Stored entries

◇ ◇ ◇

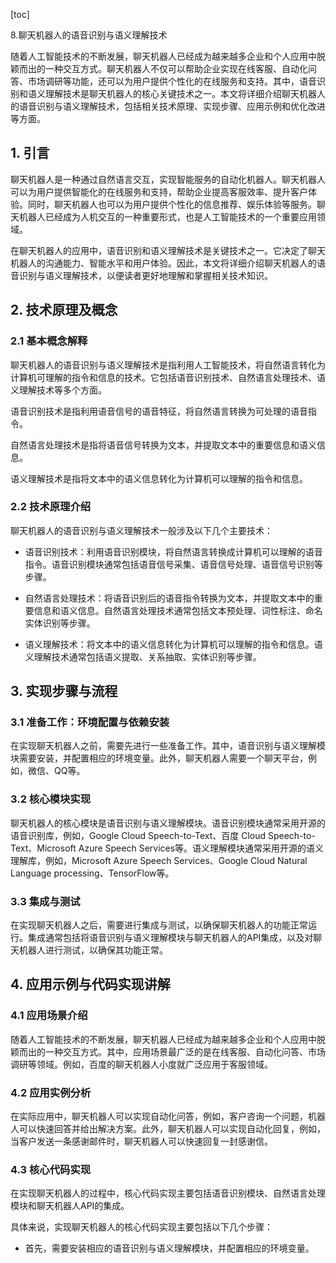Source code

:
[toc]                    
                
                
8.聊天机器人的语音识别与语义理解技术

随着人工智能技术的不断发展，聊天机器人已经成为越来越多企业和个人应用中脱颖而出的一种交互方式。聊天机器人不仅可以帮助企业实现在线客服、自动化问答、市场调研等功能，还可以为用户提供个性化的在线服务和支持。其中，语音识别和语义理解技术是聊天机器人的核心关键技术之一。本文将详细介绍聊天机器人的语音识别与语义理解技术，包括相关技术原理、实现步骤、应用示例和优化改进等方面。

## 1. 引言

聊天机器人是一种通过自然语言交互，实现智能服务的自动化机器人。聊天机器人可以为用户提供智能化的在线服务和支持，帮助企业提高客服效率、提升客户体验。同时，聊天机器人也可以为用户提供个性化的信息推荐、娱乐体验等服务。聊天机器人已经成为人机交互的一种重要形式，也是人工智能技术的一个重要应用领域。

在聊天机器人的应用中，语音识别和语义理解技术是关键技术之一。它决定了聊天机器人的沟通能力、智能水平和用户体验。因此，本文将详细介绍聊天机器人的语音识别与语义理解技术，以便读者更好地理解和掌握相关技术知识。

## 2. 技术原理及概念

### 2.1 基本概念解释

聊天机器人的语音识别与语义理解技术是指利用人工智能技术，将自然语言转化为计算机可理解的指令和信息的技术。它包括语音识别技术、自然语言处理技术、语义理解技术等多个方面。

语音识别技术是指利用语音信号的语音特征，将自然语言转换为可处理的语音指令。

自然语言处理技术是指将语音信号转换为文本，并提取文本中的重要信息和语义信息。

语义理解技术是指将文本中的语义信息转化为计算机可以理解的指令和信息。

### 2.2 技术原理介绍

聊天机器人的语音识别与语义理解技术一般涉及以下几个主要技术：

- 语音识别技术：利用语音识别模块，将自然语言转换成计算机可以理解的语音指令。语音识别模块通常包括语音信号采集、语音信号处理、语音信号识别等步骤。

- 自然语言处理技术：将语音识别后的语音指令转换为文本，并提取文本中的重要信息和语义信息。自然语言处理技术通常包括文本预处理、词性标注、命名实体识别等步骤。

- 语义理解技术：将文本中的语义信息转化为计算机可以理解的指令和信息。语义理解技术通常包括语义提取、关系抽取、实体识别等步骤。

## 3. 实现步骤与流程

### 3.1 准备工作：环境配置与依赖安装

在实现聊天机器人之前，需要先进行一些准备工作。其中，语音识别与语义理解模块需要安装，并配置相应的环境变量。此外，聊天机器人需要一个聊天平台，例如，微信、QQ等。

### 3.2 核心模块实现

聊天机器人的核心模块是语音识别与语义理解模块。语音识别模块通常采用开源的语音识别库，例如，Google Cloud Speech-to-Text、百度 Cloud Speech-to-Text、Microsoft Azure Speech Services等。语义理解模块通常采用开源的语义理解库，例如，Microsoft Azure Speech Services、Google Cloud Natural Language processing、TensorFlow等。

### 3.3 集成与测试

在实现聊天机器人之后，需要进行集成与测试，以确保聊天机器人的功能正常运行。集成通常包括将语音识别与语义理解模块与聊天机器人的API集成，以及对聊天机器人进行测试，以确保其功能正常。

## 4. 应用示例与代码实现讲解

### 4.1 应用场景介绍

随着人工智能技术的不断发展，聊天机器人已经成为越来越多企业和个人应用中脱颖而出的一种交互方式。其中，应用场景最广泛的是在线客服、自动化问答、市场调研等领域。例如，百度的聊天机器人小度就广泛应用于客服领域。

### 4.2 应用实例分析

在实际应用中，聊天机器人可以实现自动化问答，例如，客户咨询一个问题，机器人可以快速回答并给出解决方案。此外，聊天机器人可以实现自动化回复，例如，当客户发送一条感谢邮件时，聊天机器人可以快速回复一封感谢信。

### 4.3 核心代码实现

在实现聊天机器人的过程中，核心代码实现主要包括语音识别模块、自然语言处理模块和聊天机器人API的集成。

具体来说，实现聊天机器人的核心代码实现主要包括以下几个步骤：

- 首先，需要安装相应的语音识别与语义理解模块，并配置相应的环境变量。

◇ ◇ ◇

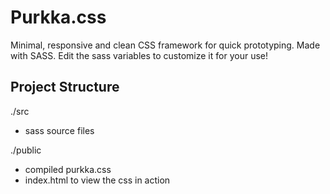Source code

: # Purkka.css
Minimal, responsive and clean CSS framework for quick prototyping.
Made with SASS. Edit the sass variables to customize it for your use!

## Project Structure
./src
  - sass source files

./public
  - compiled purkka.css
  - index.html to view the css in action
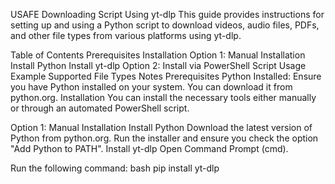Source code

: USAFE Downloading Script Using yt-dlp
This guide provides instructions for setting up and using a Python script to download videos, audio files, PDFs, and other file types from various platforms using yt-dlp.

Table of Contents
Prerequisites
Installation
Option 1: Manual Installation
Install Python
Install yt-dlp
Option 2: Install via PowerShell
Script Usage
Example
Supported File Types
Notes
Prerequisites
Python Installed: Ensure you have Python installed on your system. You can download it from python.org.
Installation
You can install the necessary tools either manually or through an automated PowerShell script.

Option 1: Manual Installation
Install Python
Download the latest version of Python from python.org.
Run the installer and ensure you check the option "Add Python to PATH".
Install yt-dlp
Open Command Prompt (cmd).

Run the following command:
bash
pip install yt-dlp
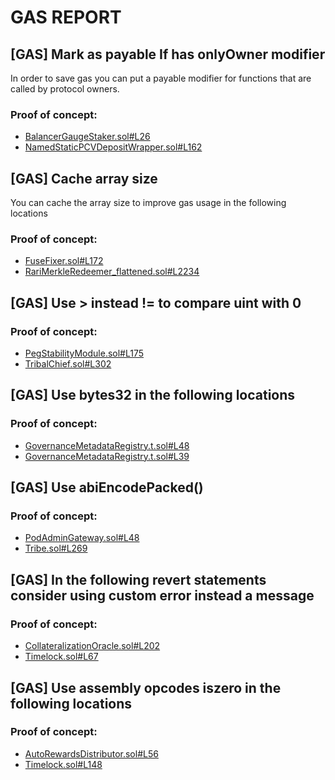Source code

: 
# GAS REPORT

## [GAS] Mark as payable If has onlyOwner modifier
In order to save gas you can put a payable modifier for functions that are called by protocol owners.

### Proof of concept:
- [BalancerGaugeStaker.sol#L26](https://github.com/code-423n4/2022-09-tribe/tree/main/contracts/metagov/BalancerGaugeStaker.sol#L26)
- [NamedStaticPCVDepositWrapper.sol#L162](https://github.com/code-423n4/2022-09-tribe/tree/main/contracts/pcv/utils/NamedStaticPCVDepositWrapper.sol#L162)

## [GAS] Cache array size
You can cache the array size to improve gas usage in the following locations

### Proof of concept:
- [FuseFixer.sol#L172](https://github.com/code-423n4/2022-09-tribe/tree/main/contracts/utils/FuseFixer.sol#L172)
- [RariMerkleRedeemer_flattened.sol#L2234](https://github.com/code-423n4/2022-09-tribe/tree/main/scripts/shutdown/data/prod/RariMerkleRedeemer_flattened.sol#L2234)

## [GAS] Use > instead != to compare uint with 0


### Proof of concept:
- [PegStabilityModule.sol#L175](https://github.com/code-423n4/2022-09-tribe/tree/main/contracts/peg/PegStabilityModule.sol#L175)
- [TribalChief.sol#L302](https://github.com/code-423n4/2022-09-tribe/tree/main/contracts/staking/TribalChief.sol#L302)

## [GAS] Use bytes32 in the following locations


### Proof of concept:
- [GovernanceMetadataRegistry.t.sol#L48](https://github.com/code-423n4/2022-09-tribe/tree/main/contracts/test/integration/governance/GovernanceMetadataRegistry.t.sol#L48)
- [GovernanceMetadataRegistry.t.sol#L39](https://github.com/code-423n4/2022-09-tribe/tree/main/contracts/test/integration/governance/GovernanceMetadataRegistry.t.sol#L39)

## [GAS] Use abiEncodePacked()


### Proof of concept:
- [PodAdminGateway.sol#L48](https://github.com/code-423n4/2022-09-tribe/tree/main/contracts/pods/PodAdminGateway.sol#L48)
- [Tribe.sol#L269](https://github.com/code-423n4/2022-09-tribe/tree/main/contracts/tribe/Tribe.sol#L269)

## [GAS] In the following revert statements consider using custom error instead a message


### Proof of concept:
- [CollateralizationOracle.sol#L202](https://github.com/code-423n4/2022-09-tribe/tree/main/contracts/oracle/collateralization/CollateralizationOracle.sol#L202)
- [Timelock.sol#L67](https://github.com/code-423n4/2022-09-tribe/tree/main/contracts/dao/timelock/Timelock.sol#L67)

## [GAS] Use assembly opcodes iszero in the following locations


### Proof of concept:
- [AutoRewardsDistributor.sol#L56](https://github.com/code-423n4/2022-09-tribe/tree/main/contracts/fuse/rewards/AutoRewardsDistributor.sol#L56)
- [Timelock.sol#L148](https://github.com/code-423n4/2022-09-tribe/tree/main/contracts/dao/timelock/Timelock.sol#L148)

◇ ◇ ◇

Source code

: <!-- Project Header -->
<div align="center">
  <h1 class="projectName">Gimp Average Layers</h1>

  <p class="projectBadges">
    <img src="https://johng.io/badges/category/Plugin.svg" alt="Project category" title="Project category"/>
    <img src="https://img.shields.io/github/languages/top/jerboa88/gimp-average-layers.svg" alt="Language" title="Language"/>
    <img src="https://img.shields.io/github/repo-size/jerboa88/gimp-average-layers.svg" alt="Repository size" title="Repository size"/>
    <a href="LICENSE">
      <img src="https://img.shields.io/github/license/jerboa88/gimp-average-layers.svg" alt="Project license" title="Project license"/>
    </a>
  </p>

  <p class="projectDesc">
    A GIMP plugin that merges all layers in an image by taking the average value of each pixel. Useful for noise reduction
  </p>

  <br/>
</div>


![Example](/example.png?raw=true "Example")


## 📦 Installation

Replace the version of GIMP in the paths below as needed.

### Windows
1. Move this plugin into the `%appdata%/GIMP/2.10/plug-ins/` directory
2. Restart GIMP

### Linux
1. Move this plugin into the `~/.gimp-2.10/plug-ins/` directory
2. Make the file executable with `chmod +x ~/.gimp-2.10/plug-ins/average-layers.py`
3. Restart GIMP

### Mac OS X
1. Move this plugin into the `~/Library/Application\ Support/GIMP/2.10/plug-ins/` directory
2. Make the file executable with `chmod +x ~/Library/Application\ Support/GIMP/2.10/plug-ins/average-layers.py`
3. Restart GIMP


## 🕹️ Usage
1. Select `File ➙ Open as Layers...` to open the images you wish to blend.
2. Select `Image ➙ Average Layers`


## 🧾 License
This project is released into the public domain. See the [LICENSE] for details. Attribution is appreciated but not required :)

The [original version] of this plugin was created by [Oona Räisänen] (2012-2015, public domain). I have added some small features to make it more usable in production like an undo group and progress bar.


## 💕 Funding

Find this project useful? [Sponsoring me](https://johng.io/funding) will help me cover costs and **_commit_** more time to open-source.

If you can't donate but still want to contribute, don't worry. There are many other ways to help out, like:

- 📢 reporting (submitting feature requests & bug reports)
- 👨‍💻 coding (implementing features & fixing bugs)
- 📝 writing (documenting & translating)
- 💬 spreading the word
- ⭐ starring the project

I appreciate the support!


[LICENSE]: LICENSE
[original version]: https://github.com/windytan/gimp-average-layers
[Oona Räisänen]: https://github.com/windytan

◇ ◇ ◇

§ Aim of the exercise
The lines you need are those containing "Select"; find them in the records and copy them.

§ Problem solution
1. Select `File ➙ Open as Layers...` to open the images you wish to blend.
2. Select `Image ➙ Average Layers`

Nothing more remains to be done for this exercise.